Every entry needs to appear again exactly as written below.

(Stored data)
..........

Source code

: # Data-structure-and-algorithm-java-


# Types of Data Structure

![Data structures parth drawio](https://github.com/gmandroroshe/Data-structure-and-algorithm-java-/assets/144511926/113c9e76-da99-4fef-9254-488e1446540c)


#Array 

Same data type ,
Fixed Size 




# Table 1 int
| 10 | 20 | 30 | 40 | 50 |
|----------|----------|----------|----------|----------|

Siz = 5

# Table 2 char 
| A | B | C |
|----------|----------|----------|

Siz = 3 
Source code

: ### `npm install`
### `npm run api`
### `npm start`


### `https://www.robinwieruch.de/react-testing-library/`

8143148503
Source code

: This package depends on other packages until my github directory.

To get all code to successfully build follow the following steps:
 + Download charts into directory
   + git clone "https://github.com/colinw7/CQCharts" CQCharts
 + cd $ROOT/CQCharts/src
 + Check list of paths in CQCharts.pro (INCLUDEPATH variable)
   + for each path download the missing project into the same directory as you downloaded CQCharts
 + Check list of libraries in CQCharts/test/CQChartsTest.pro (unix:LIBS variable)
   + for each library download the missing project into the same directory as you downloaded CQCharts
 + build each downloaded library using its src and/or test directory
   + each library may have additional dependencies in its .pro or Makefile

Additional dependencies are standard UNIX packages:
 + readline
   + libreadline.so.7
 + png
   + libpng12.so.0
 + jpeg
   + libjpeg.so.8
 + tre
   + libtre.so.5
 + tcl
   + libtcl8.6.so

..........

Task result:
Source code

: # Data-structure-and-algorithm-java-


# Types of Data Structure

![Data structures parth drawio](https://github.com/gmandroroshe/Data-structure-and-algorithm-java-/assets/144511926/113c9e76-da99-4fef-9254-488e1446540c)


#Array 

Same data type ,
Fixed Size 




# Table 1 int
| 10 | 20 | 30 | 40 | 50 |
|----------|----------|----------|----------|----------|

Siz = 5

# Table 2 char 
| A | B | C |
|----------|----------|----------|

Siz = 3 
Source code

: ### `npm install`
### `npm run api`
### `npm start`


### `https://www.robinwieruch.de/react-testing-library/`

8143148503
Source code

: This package depends on other packages until my github directory.

To get all code to successfully build follow the following steps:
 + Download charts into directory
   + git clone "https://github.com/colinw7/CQCharts" CQCharts
 + cd $ROOT/CQCharts/src
 + Check list of paths in CQCharts.pro (INCLUDEPATH variable)
   + for each path download the missing project into the same directory as you downloaded CQCharts
 + Check list of libraries in CQCharts/test/CQChartsTest.pro (unix:LIBS variable)
   + for each library download the missing project into the same directory as you downloaded CQCharts
 + build each downloaded library using its src and/or test directory
   + each library may have additional dependencies in its .pro or Makefile

Additional dependencies are standard UNIX packages:
 + readline
   + libreadline.so.7
 + png
   + libpng12.so.0
 + jpeg
   + libjpeg.so.8
 + tre
   + libtre.so.5
 + tcl
   + libtcl8.6.so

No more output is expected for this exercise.